Work required
Leave out the pictures and repeat the entries below verbatim.

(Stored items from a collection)
————
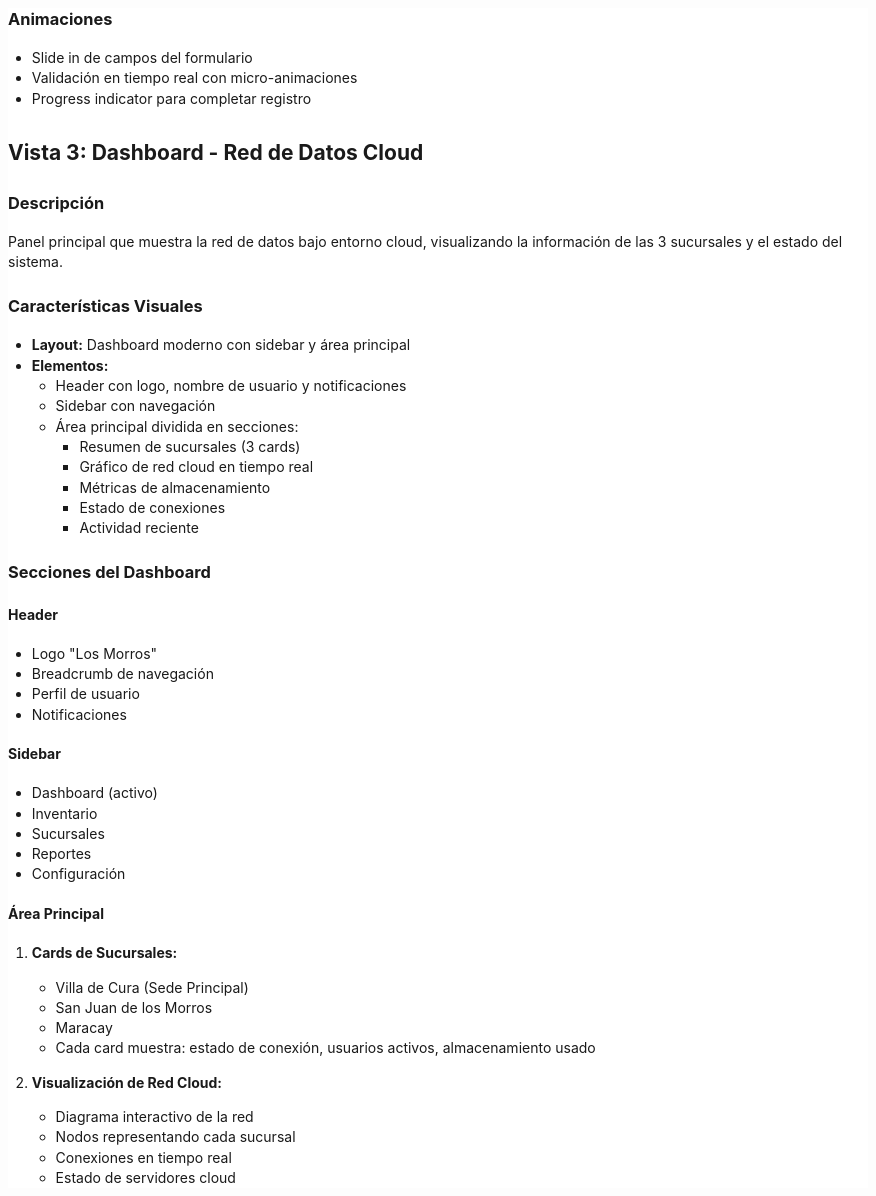### Animaciones
- Slide in de campos del formulario
- Validación en tiempo real con micro-animaciones
- Progress indicator para completar registro

## Vista 3: Dashboard - Red de Datos Cloud

### Descripción
Panel principal que muestra la red de datos bajo entorno cloud, visualizando la información de las 3 sucursales y el estado del sistema.

### Características Visuales
- **Layout:** Dashboard moderno con sidebar y área principal
- **Elementos:**
  - Header con logo, nombre de usuario y notificaciones
  - Sidebar con navegación
  - Área principal dividida en secciones:
    - Resumen de sucursales (3 cards)
    - Gráfico de red cloud en tiempo real
    - Métricas de almacenamiento
    - Estado de conexiones
    - Actividad reciente

### Secciones del Dashboard

#### Header
- Logo "Los Morros"
- Breadcrumb de navegación
- Perfil de usuario
- Notificaciones

#### Sidebar
- Dashboard (activo)
- Inventario
- Sucursales
- Reportes
- Configuración

#### Área Principal
1. **Cards de Sucursales:**
   - Villa de Cura (Sede Principal)
   - San Juan de los Morros
   - Maracay
   - Cada card muestra: estado de conexión, usuarios activos, almacenamiento usado

2. **Visualización de Red Cloud:**
   - Diagrama interactivo de la red
   - Nodos representando cada sucursal
   - Conexiones en tiempo real
   - Estado de servidores cloud
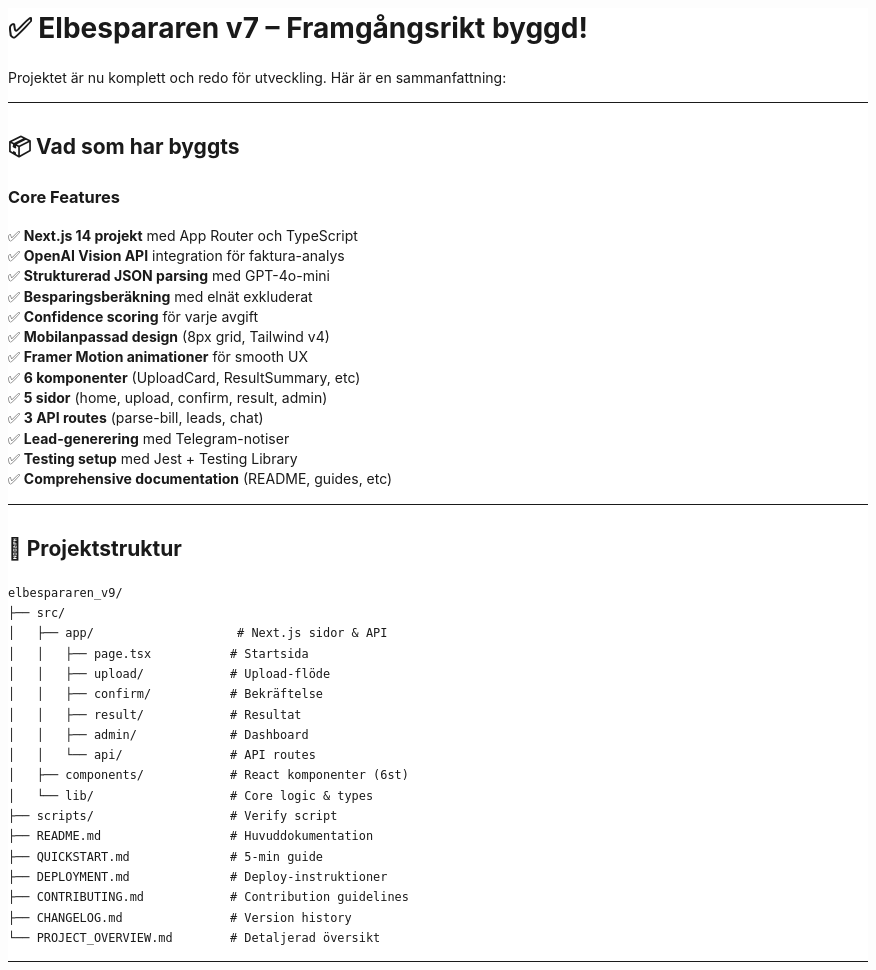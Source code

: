 # ✅ Elbespararen v7 – Framgångsrikt byggd!

Projektet är nu komplett och redo för utveckling. Här är en sammanfattning:

---

## 📦 Vad som har byggts

### Core Features
✅ **Next.js 14 projekt** med App Router och TypeScript  
✅ **OpenAI Vision API** integration för faktura-analys  
✅ **Strukturerad JSON parsing** med GPT-4o-mini  
✅ **Besparingsberäkning** med elnät exkluderat  
✅ **Confidence scoring** för varje avgift  
✅ **Mobilanpassad design** (8px grid, Tailwind v4)  
✅ **Framer Motion animationer** för smooth UX  
✅ **6 komponenter** (UploadCard, ResultSummary, etc)  
✅ **5 sidor** (home, upload, confirm, result, admin)  
✅ **3 API routes** (parse-bill, leads, chat)  
✅ **Lead-generering** med Telegram-notiser  
✅ **Testing setup** med Jest + Testing Library  
✅ **Comprehensive documentation** (README, guides, etc)

---

## 📁 Projektstruktur

```
elbespararen_v9/
├── src/
│   ├── app/                    # Next.js sidor & API
│   │   ├── page.tsx           # Startsida
│   │   ├── upload/            # Upload-flöde
│   │   ├── confirm/           # Bekräftelse
│   │   ├── result/            # Resultat
│   │   ├── admin/             # Dashboard
│   │   └── api/               # API routes
│   ├── components/            # React komponenter (6st)
│   └── lib/                   # Core logic & types
├── scripts/                   # Verify script
├── README.md                  # Huvuddokumentation
├── QUICKSTART.md              # 5-min guide
├── DEPLOYMENT.md              # Deploy-instruktioner
├── CONTRIBUTING.md            # Contribution guidelines
├── CHANGELOG.md               # Version history
└── PROJECT_OVERVIEW.md        # Detaljerad översikt
```

---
————
Written reply
### Animaciones
- Slide in de campos del formulario
- Validación en tiempo real con micro-animaciones
- Progress indicator para completar registro

## Vista 3: Dashboard - Red de Datos Cloud

### Descripción
Panel principal que muestra la red de datos bajo entorno cloud, visualizando la información de las 3 sucursales y el estado del sistema.

### Características Visuales
- **Layout:** Dashboard moderno con sidebar y área principal
- **Elementos:**
  - Header con logo, nombre de usuario y notificaciones
  - Sidebar con navegación
  - Área principal dividida en secciones:
    - Resumen de sucursales (3 cards)
    - Gráfico de red cloud en tiempo real
    - Métricas de almacenamiento
    - Estado de conexiones
    - Actividad reciente

### Secciones del Dashboard

#### Header
- Logo "Los Morros"
- Breadcrumb de navegación
- Perfil de usuario
- Notificaciones

#### Sidebar
- Dashboard (activo)
- Inventario
- Sucursales
- Reportes
- Configuración

#### Área Principal
1. **Cards de Sucursales:**
   - Villa de Cura (Sede Principal)
   - San Juan de los Morros
   - Maracay
   - Cada card muestra: estado de conexión, usuarios activos, almacenamiento usado

2. **Visualización de Red Cloud:**
   - Diagrama interactivo de la red
   - Nodos representando cada sucursal
   - Conexiones en tiempo real
   - Estado de servidores cloud
Source code

: # ✅ Elbespararen v7 – Framgångsrikt byggd!

Projektet är nu komplett och redo för utveckling. Här är en sammanfattning:

---

## 📦 Vad som har byggts

### Core Features
✅ **Next.js 14 projekt** med App Router och TypeScript  
✅ **OpenAI Vision API** integration för faktura-analys  
✅ **Strukturerad JSON parsing** med GPT-4o-mini  
✅ **Besparingsberäkning** med elnät exkluderat  
✅ **Confidence scoring** för varje avgift  
✅ **Mobilanpassad design** (8px grid, Tailwind v4)  
✅ **Framer Motion animationer** för smooth UX  
✅ **6 komponenter** (UploadCard, ResultSummary, etc)  
✅ **5 sidor** (home, upload, confirm, result, admin)  
✅ **3 API routes** (parse-bill, leads, chat)  
✅ **Lead-generering** med Telegram-notiser  
✅ **Testing setup** med Jest + Testing Library  
✅ **Comprehensive documentation** (README, guides, etc)

---

## 📁 Projektstruktur

```
elbespararen_v9/
├── src/
│   ├── app/                    # Next.js sidor & API
│   │   ├── page.tsx           # Startsida
│   │   ├── upload/            # Upload-flöde
│   │   ├── confirm/           # Bekräftelse
│   │   ├── result/            # Resultat
│   │   ├── admin/             # Dashboard
│   │   └── api/               # API routes
│   ├── components/            # React komponenter (6st)
│   └── lib/                   # Core logic & types
├── scripts/                   # Verify script
├── README.md                  # Huvuddokumentation
├── QUICKSTART.md              # 5-min guide
├── DEPLOYMENT.md              # Deploy-instruktioner
├── CONTRIBUTING.md            # Contribution guidelines
├── CHANGELOG.md               # Version history
└── PROJECT_OVERVIEW.md        # Detaljerad översikt
```

---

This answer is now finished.